Song of Trust and Security in God
A Miktam of David.
Protect me, O God, for in you I take refuge.
I say to the Lord, “You are my Lord;
I have no good apart from you.”
As for the holy ones in the land, they are the noble,
in whom is all my delight.
Those who choose another god multiply their sorrows;
their drink offerings of blood I will not pour out
or take their names upon my lips.
The Lord is my chosen portion and my cup;
you hold my lot.
The boundary lines have fallen for me in pleasant places;
I have a goodly heritage.
I bless the Lord who gives me counsel;
in the night also my heart instructs me.
I keep the Lord always before me;
because he is at my right hand, I shall not be moved.
Therefore my heart is glad, and my soul rejoices;
my body also rests secure.
For you do not give me up to Sheol,
or let your faithful one see the Pit.
You show me the path of life.
In your presence there is fullness of joy;
in your right hand are pleasures forevermore.
Set me as a seal upon your heart,
as a seal upon your arm;
for love is strong as death,
passion fierce as the grave.
Its flashes are flashes of fire,
a raging flame.
Many waters cannot quench love,
neither can floods drown it.
If one offered for love
all the wealth of one’s house,
it would be utterly scorned.
David, in Psalm 16 again, begins with a comment, “You are my Lord; I have no good apart from you.” While he undoubtedly is referring to a mixture of his moral attributes as well as the blessings he enjoys, this could also be interpreted to refer to financial and material “goods” as well. Or could it? Does that even make sense to claim that we own or possess nothing but God? Do we even own or possess God to begin with? But wait, look at that verse again. It does not claim that we own nothing but God, nor does it claim we own God. He claims he has no (good thing) that exists apart from God. In other words, while he may own things, everything he has was given to him originally by God. Whether it be food, land, money, or even spiritual blessings, David knows everything he has is a gift from God.
This creates in him a spirit of gratitude, which he expresses in this psalm (and many others). He claims he would never trade the true gift: the love of God, for any possession or blessing. He knew the true value of that love. So did his son Solomon, albeit from a different perspective. While David spent much of his life as a poor man, his son Solomon was one of the wealthiest kings of his era. He found out the hard way that wealth is no replacement for love. Real love, whether it be between lovers or between God and humankind, cannot be bought.
Why then, does God ask for material offerings and tithes? Not for His sake. He has no need of money. It is for our sake. We are made to serve something, and if we do not serve God, will give our lives away to something that love us less and will not take care of us. Indeed, Jesus perhaps put it the most plainly in His teaching from the Sermon on the Mount.

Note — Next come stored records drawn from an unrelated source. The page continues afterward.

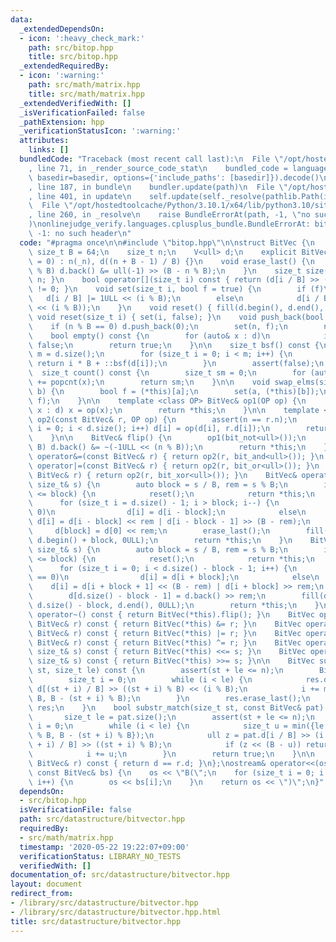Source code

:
 ```yaml
---
data:
  _extendedDependsOn:
  - icon: ':heavy_check_mark:'
    path: src/bitop.hpp
    title: src/bitop.hpp
  _extendedRequiredBy:
  - icon: ':warning:'
    path: src/math/matrix.hpp
    title: src/math/matrix.hpp
  _extendedVerifiedWith: []
  _isVerificationFailed: false
  _pathExtension: hpp
  _verificationStatusIcon: ':warning:'
  attributes:
    links: []
  bundledCode: "Traceback (most recent call last):\n  File \"/opt/hostedtoolcache/Python/3.10.1/x64/lib/python3.10/site-packages/onlinejudge_verify/documentation/build.py\"\
    , line 71, in _render_source_code_stat\n    bundled_code = language.bundle(stat.path,\
    \ basedir=basedir, options={'include_paths': [basedir]}).decode()\n  File \"/opt/hostedtoolcache/Python/3.10.1/x64/lib/python3.10/site-packages/onlinejudge_verify/languages/cplusplus.py\"\
    , line 187, in bundle\n    bundler.update(path)\n  File \"/opt/hostedtoolcache/Python/3.10.1/x64/lib/python3.10/site-packages/onlinejudge_verify/languages/cplusplus_bundle.py\"\
    , line 401, in update\n    self.update(self._resolve(pathlib.Path(included), included_from=path))\n\
    \  File \"/opt/hostedtoolcache/Python/3.10.1/x64/lib/python3.10/site-packages/onlinejudge_verify/languages/cplusplus_bundle.py\"\
    , line 260, in _resolve\n    raise BundleErrorAt(path, -1, \"no such header\"\
    )\nonlinejudge_verify.languages.cplusplus_bundle.BundleErrorAt: bitop.hpp: line\
    \ -1: no such header\n"
  code: "#pragma once\n\n#include \"bitop.hpp\"\n\nstruct BitVec {\n    static constexpr\
    \ size_t B = 64;\n    size_t n;\n    V<ull> d;\n    explicit BitVec(size_t _n\
    \ = 0) : n(_n), d((n + B - 1) / B) {}\n    void erase_last() {\n        if (n\
    \ % B) d.back() &= ull(-1) >> (B - n % B);\n    }\n    size_t size() const { return\
    \ n; }\n    bool operator[](size_t i) const { return (d[i / B] >> (i % B) & 1)\
    \ != 0; }\n    void set(size_t i, bool f = true) {\n        if (f)\n         \
    \   d[i / B] |= 1ULL << (i % B);\n        else\n            d[i / B] &= ~(1ULL\
    \ << (i % B));\n    }\n    void reset() { fill(d.begin(), d.end(), 0); }\n   \
    \ void reset(size_t i) { set(i, false); }\n    void push_back(bool f) {\n    \
    \    if (n % B == 0) d.push_back(0);\n        set(n, f);\n        n++;\n    }\n\
    \    bool empty() const {\n        for (auto& x : d)\n            if (x) return\
    \ false;\n        return true;\n    }\n\n    size_t bsf() const {\n        auto\
    \ m = d.size();\n        for (size_t i = 0; i < m; i++) {\n            if (d[i])\
    \ return i * B + ::bsf(d[i]);\n        }\n        assert(false);\n    }\n\n  \
    \  size_t count() const {\n        size_t sm = 0;\n        for (auto x : d) sm\
    \ += popcnt(x);\n        return sm;\n    }\n\n    void swap_elms(size_t a, size_t\
    \ b) {\n        bool f = (*this)[a];\n        set(a, (*this)[b]);\n        set(b,\
    \ f);\n    }\n\n    template <class OP> BitVec& op1(OP op) {\n        for (auto&\
    \ x : d) x = op(x);\n        return *this;\n    }\n\n    template <class OP> BitVec&\
    \ op2(const BitVec& r, OP op) {\n        assert(n == r.n);\n        for (size_t\
    \ i = 0; i < d.size(); i++) d[i] = op(d[i], r.d[i]);\n        return *this;\n\
    \    }\n\n    BitVec& flip() {\n        op1(bit_not<ull>());\n        if (n %\
    \ B) d.back() &= ~(-1ULL << (n % B));\n        return *this;\n    }\n    BitVec&\
    \ operator&=(const BitVec& r) { return op2(r, bit_and<ull>()); }\n    BitVec&\
    \ operator|=(const BitVec& r) { return op2(r, bit_or<ull>()); }\n    BitVec& operator^=(const\
    \ BitVec& r) { return op2(r, bit_xor<ull>()); }\n    BitVec& operator<<=(const\
    \ size_t& s) {\n        auto block = s / B, rem = s % B;\n        if (d.size()\
    \ <= block) {\n            reset();\n            return *this;\n        }\n  \
    \      for (size_t i = d.size() - 1; i > block; i--) {\n            if (rem ==\
    \ 0)\n                d[i] = d[i - block];\n            else\n               \
    \ d[i] = d[i - block] << rem | d[i - block - 1] >> (B - rem);\n        }\n   \
    \     d[block] = d[0] << rem;\n        erase_last();\n        fill(d.begin(),\
    \ d.begin() + block, 0ULL);\n        return *this;\n    }\n    BitVec& operator>>=(const\
    \ size_t& s) {\n        auto block = s / B, rem = s % B;\n        if (d.size()\
    \ <= block) {\n            reset();\n            return *this;\n        }\n  \
    \      for (size_t i = 0; i < d.size() - block - 1; i++) {\n            if (rem\
    \ == 0)\n                d[i] = d[i + block];\n            else\n            \
    \    d[i] = d[i + block + 1] << (B - rem) | d[i + block] >> rem;\n        }\n\
    \        d[d.size() - block - 1] = d.back() >> rem;\n        fill(d.begin() +\
    \ d.size() - block, d.end(), 0ULL);\n        return *this;\n    }\n    BitVec&\
    \ operator~() const { return BitVec(*this).flip(); }\n    BitVec operator&(const\
    \ BitVec& r) const { return BitVec(*this) &= r; }\n    BitVec operator|(const\
    \ BitVec& r) const { return BitVec(*this) |= r; }\n    BitVec operator^(const\
    \ BitVec& r) const { return BitVec(*this) ^= r; }\n    BitVec operator<<(const\
    \ size_t& s) const { return BitVec(*this) <<= s; }\n    BitVec operator>>(const\
    \ size_t& s) const { return BitVec(*this) >>= s; }\n\n    BitVec substr(size_t\
    \ st, size_t le) const {\n        assert(st + le <= n);\n        BitVec res(le);\n\
    \        size_t i = 0;\n        while (i < le) {\n            res.d[i / B] |=\
    \ d[(st + i) / B] >> ((st + i) % B) << (i % B);\n            i += min(B - i %\
    \ B, B - (st + i) % B);\n        }\n        res.erase_last();\n        return\
    \ res;\n    }\n    bool substr_match(size_t st, const BitVec& pat) const {\n \
    \       size_t le = pat.size();\n        assert(st + le <= n);\n        size_t\
    \ i = 0;\n        while (i < le) {\n            size_t u = min({le - i, B - i\
    \ % B, B - (st + i) % B});\n            ull z = pat.d[i / B] >> (i % B) ^ d[(st\
    \ + i) / B] >> ((st + i) % B);\n            if (z << (B - u)) return false;\n\
    \            i += u;\n        }\n        return true;\n    }\n\n    bool operator==(const\
    \ BitVec& r) const { return d == r.d; }\n};\nostream& operator<<(ostream& os,\
    \ const BitVec& bs) {\n    os << \"B(\";\n    for (size_t i = 0; i < bs.size();\
    \ i++) {\n        os << bs[i];\n    }\n    return os << \")\";\n}"
  dependsOn:
  - src/bitop.hpp
  isVerificationFile: false
  path: src/datastructure/bitvector.hpp
  requiredBy:
  - src/math/matrix.hpp
  timestamp: '2020-05-22 19:22:07+09:00'
  verificationStatus: LIBRARY_NO_TESTS
  verifiedWith: []
documentation_of: src/datastructure/bitvector.hpp
layout: document
redirect_from:
- /library/src/datastructure/bitvector.hpp
- /library/src/datastructure/bitvector.hpp.html
title: src/datastructure/bitvector.hpp
---
```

Lay Up Treasures in Heaven
Do not lay up for yourselves treasures on earth, where moth and rust destroy and where thieves break in and steal, but lay up for yourselves treasures in heaven, where neither moth nor rust destroys and where thieves do not break in and steal. For where your treasure is, there your heart will be also.
The eye is the lamp of the body. So, if your eye is healthy, your whole body will be full of light, but if your eye is bad, your whole body will be full of darkness. If then the light in you is darkness, how great is the darkness!
No one can serve two masters, for either he will hate the one and love the other, or he will be devoted to the one and despise the other. You cannot serve God and money.
Greed is essentially the sin of a life lived in the service of money. God commands tithes and offerings to be used to take care of those who work specifically for him, to provide for their food and shelter… and also to provide for the poor, the traveling foreigner, the orphan, and the widow. Tithes and offerings do not show God’s greed, but instead show the way He teaches us the generosity He embodies towards us all.
What do you give on a regular basis, and to whom do you give it?
Where do you see the generosity of God most?
How do you reflect that generosity of God?